We climbed back to the main road via a quiet farm road and 33 km into the ride, the signs started with a warning to bicyclists of the 7.2% grade, 5km climb ahead. It took us just under an hour to get to the top where there were misty but expansive views. We couldn’t see the tops of the mountains but it was still impressive. Up and down, cattle, goats, and sheep were our companions. The sheep and goats have been color-coded with red, green, and/or blue dyes which in combination with the terrain, evoke a very sci-fi realm. There’s a reason for Star Wars and Lord of the Rings to have used these environments! And of course, the goats ignore the stone walls. It only took about 12-14 minutes to descend on “Spa Road” where we had to keep an eye out for that night’s B&B. As a light sleeper, I much prefer being away from the center of towns for a quiet sleep.

Into the Irish mist
Conner Pass Dingle dangles
Tourists and Trad mix

The Ring of Kerry is jam-packed these days but thanks (or no thanks) to Rick Steves, Dingle has been discovered too. Dingle has the Shea’s Head loop with a number of historical and archeological treasures and many bicyclists consider it one of the prettiest loops in Ireland. Duinen House, where we stayed, is about 1km uphill from downtown Dingle and we planned for 2 days thinking we’d have a “rest” day of sorts and ride the Loop.

Our hosts were very nice, offering tea and information, and even a ride into town if we wanted. Their breakfasts were made to order and expansive. This was the best of the B&Bs we stayed at, their 9.6 Booking.com rating well earned!

After unloading our trailers and grabbing just the dirty laundry, we finished the descent into town where we found a downtown outdoor laundromat with 2 sizes of a washing machine and a single dryer, a new experience for us. We were too tired to hang out and listen to music but it was coming out of several pubs along Main Street. We grabbed some food supplies and ate in our room that evening.

 

Day 7: Shea’s Head Loop

Monday, July 23, 2018, 41 miles (66 km) – Total so far: 264 miles (426 km)

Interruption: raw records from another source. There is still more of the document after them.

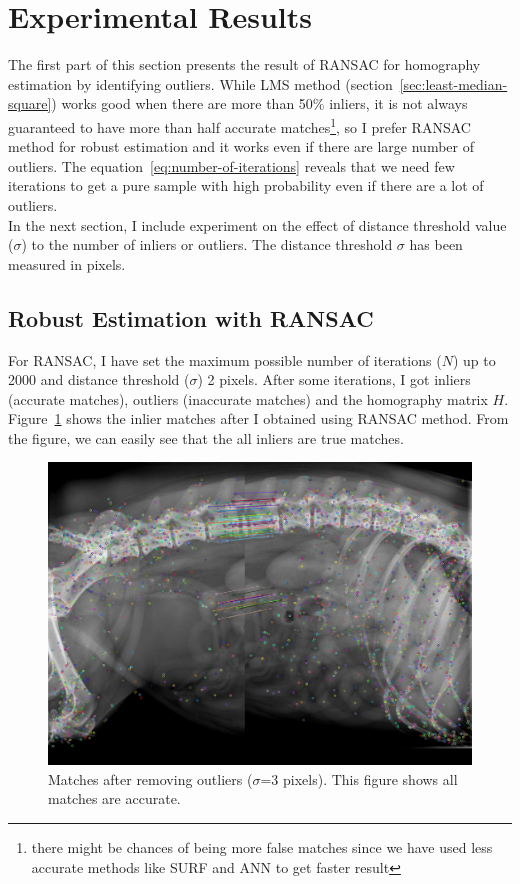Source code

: \section{Experimental Results}
The first part of this section presents the result of RANSAC for homography estimation by identifying outliers. While LMS method (section~\ref{sec:least-median-square}) works good when there are more than 50\% inliers, it is not always guaranteed to have more than half accurate matches\footnote{there might be chances of being more false matches since we have used less accurate methods like SURF and ANN to get faster result}, so I prefer RANSAC method for robust estimation and it works even if there are large number of outliers. The equation~\ref{eq:number-of-iterations} reveals that we need few iterations to get a pure sample with high probability even if there are a lot of outliers.\\

\noindent In the next section, I include experiment on the effect of distance threshold value ($\sigma$) to the number of inliers or outliers.  The distance threshold $\sigma$ has been measured in pixels. 

\subsection{Robust Estimation with RANSAC}
For RANSAC, I have set the maximum possible number of iterations ($N$) up to 2000 and distance threshold ($\sigma$) 2 pixels. After some iterations, I got inliers (accurate matches), outliers (inaccurate matches) and the homography matrix $H$. Figure~\ref{fig:RANSAC-result} shows the inlier matches after I obtained using RANSAC method. From the figure, we can easily see that the all inliers are true matches.

\begin{figure}[H]%
\includegraphics[scale=0.25]{2.mainmatter/2.Methodology/figures/inliers}
\caption[Matches After Removing Outliers]{Matches after removing outliers ($\sigma$=3 pixels). This figure shows all matches are accurate.}%
\label{fig:RANSAC-result}%
\end{figure}

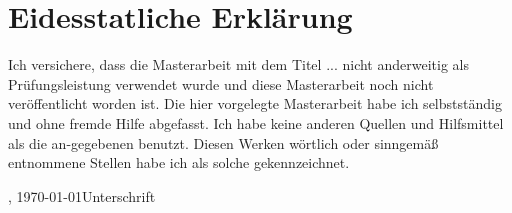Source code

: 
\chapter*{Eidesstatliche Erklärung}
\label{sec:EidesstatlicheErklärung}

Ich versichere, dass die Masterarbeit mit dem Titel \glqq{}...\grqq{} nicht
anderweitig als Prüfungsleistung verwendet wurde und diese Masterarbeit noch
nicht veröffentlicht worden ist. Die hier vorgelegte Masterarbeit habe ich
selbstständig und ohne fremde Hilfe abgefasst. Ich habe keine anderen Quellen und Hilfsmittel als die an-gegebenen benutzt. Diesen Werken wörtlich oder sinngemäß entnommene Stellen habe ich als solche gekennzeichnet.
\vfill

\begin{center}
\begin{minipage}{0.9\textwidth}
\ort, \today \hfill  Unterschrift
\end{minipage}
\end{center}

The morning found us looking at very grey skies as we started out on the Shea’s Head loop. Counterclockwise is recommended as the buses go clockwise and we found this good advice. About 5 km into the ride, the rain really got started and we were soaked by the time we got to the old archeological site Cathair Na.

BhFionnurach at the very north end of the extended loop. We trudged up a hill to find it, not well marked but well protected. Hard to imagine a clan living in these conditions as all that’s left are the stone walls and bases of their housing, complete with underground space.

In southern dwellings

Ancient rock lords fence out foes

Monks save Civ Oh Christ

We found our way to the café and tourist destination, Gallarus Oratory, drying out over coffee and cake. Audrey decided to go back to the B&B so we split up for the day and I finished the loop. Of course, the rain stopped and I spent the rest of the afternoon with better and better views.

Since I said I’d be done by 5, I rode hard between photo stops and did more mileage and climbing than expected. So much for a rest day! It’s hard to describe the scenery except that it changes and is never boring. The Blasket Islands, the Three Sisters in the distance, archeological sites, beehive huts, and an old fort (which was heavily damaged by the hurricane last year so is closed to the public) (https://www.dingle-peninsula.ie).

Rainy mist lifts clear
Blaskets Aran Skellig Michael
Views to die for too

Back in Dingle, I picked up tickets for a show that night featuring some excellent local but nationally known talent: Gerry O’Beirne, Jon Sanders, and Eoin Duignan. I discovered that I’m just another tourist sucker for the uillean pipes. And of course, dinner beforehand at a well-rated pub, the Ashes Bar, complete with their version of seafood chowder.

 

Day 8: Herding Cows

Tuesday, July 24, 2018, 34 miles (55 km) – Total so far: 298 miles (480 km)

Leaving Dingle via the southern route, we avoided the main road almost completely and found ourselves herding calves (https://ridewithgps.com/routes/27884918). The owner told us they were hungry from the drought so he was moving them with help from his two young children and a dog using a small pickup like a horse giving commands to the dog and children both. At one point I thought we were about to move onto a dirt road but it was just a well-used farm road covered in what cows do.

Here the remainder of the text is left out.